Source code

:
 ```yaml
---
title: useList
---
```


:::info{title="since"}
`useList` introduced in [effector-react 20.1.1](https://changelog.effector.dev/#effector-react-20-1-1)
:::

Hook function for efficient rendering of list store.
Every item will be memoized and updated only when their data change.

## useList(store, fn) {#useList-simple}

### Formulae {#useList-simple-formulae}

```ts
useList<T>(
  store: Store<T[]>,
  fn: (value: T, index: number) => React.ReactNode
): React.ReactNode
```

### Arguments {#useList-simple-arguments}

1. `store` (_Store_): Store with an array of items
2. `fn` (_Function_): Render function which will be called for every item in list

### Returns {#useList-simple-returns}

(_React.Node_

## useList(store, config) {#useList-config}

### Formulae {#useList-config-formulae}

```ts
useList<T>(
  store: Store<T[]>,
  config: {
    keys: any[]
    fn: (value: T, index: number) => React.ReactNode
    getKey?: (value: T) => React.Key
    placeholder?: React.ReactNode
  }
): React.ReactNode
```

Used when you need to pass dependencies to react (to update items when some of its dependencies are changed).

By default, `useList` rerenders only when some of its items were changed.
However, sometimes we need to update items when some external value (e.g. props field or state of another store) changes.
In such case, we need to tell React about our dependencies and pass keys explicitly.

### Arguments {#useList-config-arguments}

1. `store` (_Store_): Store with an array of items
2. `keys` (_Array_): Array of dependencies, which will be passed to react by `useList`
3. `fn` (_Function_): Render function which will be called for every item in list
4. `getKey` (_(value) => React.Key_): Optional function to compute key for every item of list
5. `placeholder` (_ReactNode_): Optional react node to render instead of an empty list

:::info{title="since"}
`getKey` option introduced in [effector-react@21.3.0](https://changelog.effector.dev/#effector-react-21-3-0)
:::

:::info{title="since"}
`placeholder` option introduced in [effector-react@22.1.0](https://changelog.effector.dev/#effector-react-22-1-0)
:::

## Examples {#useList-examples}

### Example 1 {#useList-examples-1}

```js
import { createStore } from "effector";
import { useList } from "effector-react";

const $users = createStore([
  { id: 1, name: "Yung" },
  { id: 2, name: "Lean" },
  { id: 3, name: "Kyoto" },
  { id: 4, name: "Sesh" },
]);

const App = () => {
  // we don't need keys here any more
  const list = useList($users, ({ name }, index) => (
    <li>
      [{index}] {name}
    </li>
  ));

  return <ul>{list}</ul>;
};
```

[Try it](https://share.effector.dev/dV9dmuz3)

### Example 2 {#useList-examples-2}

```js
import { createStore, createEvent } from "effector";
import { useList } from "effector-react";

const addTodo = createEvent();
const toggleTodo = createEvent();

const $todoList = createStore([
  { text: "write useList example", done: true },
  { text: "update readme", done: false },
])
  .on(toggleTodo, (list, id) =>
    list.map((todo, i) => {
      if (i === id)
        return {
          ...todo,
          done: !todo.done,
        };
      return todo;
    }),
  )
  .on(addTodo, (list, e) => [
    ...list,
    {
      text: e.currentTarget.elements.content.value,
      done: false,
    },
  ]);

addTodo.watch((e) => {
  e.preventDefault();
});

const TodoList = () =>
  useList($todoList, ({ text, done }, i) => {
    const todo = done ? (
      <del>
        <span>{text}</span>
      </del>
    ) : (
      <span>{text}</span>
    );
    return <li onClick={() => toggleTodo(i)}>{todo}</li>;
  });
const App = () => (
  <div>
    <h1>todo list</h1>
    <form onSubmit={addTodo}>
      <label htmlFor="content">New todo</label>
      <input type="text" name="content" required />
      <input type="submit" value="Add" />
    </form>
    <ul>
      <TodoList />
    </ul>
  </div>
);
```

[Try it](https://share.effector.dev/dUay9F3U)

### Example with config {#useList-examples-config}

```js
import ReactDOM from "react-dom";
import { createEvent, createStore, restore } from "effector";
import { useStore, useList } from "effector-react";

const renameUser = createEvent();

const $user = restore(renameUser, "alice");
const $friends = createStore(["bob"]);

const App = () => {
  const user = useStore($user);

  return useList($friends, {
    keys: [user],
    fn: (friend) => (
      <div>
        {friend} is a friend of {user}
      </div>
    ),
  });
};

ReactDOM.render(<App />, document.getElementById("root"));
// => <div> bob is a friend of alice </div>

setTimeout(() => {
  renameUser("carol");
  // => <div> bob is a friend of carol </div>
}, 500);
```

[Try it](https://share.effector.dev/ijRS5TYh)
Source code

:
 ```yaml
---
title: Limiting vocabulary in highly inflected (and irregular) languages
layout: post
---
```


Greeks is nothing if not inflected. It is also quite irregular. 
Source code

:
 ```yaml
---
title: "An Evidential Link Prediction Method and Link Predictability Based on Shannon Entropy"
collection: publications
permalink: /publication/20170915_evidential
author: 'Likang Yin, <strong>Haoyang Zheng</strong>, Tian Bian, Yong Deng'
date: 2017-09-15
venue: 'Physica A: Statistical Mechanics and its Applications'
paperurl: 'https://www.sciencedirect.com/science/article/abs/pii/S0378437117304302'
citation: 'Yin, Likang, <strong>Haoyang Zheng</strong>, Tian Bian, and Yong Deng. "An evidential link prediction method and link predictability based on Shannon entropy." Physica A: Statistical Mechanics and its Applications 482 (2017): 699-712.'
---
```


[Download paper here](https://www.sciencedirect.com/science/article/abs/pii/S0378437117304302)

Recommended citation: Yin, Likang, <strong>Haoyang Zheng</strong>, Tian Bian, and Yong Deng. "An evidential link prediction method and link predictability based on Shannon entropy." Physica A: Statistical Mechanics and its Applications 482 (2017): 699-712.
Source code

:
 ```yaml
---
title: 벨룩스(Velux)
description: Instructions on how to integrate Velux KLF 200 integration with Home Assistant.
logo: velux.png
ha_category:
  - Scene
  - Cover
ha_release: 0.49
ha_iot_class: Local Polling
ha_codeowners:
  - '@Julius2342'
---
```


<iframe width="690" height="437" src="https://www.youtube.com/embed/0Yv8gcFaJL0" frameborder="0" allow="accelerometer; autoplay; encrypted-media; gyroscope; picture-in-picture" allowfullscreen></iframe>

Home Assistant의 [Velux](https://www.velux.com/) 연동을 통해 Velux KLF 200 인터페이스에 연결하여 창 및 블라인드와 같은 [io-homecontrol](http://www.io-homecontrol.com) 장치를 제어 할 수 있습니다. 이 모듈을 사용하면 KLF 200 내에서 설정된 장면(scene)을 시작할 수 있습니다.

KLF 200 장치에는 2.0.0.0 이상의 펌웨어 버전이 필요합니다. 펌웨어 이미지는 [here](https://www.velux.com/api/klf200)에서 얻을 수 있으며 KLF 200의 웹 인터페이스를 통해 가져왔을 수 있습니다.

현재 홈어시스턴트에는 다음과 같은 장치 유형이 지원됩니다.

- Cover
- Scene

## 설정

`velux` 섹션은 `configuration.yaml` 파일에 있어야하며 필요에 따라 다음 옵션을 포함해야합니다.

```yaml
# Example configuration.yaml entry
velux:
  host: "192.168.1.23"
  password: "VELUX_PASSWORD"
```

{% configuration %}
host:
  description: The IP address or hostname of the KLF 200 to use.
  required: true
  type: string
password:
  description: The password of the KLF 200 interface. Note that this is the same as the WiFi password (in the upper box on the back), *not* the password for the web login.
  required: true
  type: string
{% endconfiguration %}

• • • •

**Aim of the exercise**
Nothing but a number, please, for how many lines of the data hold "called".

**Written solution**
2